### REQUIRED WORK
Return only those lines of the listing in which "minute" appears.

### RECORDS SUPPLIED
"""
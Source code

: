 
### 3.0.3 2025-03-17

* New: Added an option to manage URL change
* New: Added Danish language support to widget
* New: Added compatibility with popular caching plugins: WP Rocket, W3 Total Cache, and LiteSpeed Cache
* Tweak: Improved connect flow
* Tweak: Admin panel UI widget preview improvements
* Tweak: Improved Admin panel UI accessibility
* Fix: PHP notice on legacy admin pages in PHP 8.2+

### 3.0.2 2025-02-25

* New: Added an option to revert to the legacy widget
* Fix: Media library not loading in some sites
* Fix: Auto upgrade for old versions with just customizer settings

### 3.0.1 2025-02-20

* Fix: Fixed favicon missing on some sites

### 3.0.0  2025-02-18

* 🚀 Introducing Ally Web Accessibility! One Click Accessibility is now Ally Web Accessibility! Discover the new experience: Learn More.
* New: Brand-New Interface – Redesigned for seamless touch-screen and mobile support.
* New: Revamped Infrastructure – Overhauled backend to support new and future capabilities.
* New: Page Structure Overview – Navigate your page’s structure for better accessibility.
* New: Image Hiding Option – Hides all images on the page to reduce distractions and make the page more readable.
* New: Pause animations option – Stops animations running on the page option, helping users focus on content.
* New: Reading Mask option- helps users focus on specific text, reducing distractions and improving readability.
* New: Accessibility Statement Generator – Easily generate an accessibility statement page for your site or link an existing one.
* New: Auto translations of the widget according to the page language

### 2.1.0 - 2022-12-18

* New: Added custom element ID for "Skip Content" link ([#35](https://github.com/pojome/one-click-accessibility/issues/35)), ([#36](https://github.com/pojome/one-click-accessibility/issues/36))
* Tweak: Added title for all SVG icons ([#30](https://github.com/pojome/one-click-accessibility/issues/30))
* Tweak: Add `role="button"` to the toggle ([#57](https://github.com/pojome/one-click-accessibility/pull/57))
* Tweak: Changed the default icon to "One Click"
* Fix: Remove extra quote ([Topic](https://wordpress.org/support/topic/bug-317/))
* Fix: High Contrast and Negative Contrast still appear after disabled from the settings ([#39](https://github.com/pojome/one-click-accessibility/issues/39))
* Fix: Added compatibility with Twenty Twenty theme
"""
"""
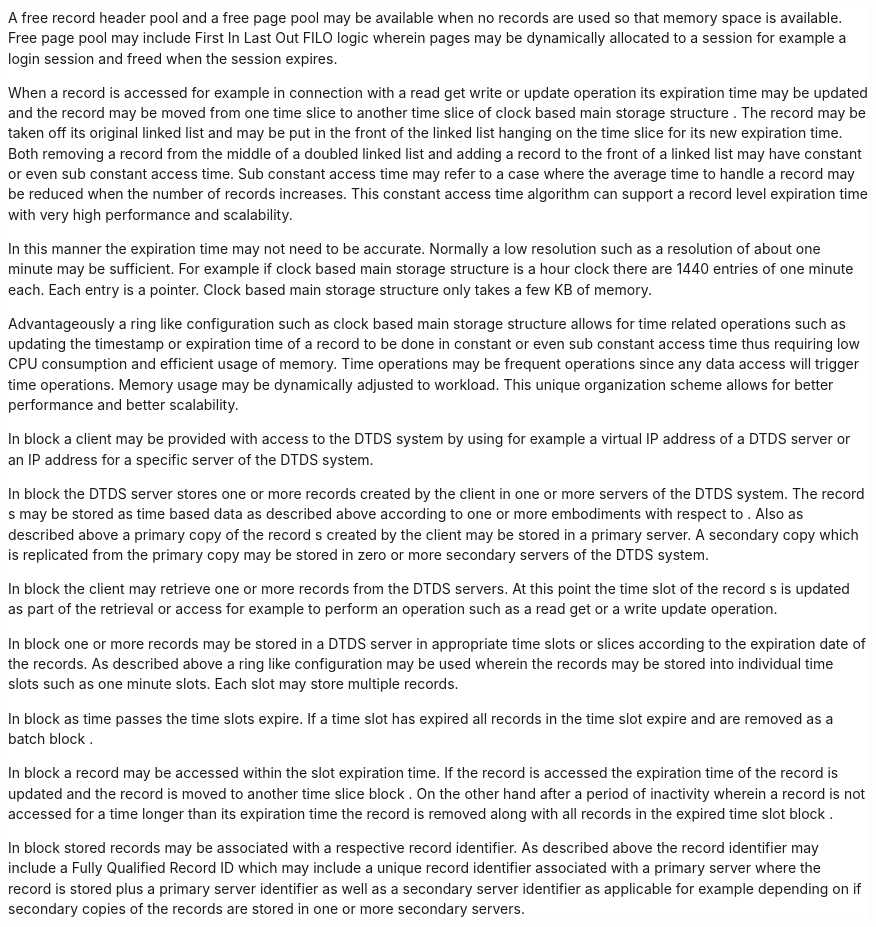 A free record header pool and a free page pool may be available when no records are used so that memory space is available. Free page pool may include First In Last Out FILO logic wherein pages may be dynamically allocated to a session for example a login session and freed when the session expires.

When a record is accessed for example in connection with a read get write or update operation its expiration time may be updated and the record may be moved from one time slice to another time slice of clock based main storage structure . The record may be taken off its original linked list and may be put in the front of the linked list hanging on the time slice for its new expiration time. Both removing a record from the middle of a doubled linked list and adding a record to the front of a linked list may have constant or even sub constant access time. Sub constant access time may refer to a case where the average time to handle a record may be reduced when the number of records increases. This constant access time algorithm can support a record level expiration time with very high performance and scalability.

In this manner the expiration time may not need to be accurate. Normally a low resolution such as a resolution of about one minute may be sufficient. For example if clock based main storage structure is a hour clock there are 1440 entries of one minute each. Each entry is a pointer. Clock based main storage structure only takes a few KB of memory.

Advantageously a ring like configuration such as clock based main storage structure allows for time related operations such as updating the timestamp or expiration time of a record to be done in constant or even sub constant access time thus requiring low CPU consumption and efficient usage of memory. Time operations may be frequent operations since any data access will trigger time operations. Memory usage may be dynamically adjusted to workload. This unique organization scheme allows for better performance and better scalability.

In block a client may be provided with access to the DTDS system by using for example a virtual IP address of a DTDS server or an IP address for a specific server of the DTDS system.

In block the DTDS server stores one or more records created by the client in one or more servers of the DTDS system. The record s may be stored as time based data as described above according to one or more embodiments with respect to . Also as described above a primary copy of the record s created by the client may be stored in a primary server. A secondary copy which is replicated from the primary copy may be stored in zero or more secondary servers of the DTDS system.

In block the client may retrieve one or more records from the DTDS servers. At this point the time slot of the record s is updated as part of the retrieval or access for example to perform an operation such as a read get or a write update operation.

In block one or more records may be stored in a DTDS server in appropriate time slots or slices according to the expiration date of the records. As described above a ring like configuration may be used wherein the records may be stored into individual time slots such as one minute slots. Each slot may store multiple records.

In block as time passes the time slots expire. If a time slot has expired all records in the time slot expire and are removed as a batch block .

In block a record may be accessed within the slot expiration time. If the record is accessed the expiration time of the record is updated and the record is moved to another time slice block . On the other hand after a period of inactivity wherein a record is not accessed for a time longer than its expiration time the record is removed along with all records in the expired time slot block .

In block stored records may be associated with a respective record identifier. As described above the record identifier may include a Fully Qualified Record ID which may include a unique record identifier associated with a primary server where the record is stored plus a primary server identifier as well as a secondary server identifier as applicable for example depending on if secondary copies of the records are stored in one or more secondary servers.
"""
### RESPONSE BELOW
In this manner the expiration time may not need to be accurate. Normally a low resolution such as a resolution of about one minute may be sufficient. For example if clock based main storage structure is a hour clock there are 1440 entries of one minute each. Each entry is a pointer. Clock based main storage structure only takes a few KB of memory.
In block one or more records may be stored in a DTDS server in appropriate time slots or slices according to the expiration date of the records. As described above a ring like configuration may be used wherein the records may be stored into individual time slots such as one minute slots. Each slot may store multiple records.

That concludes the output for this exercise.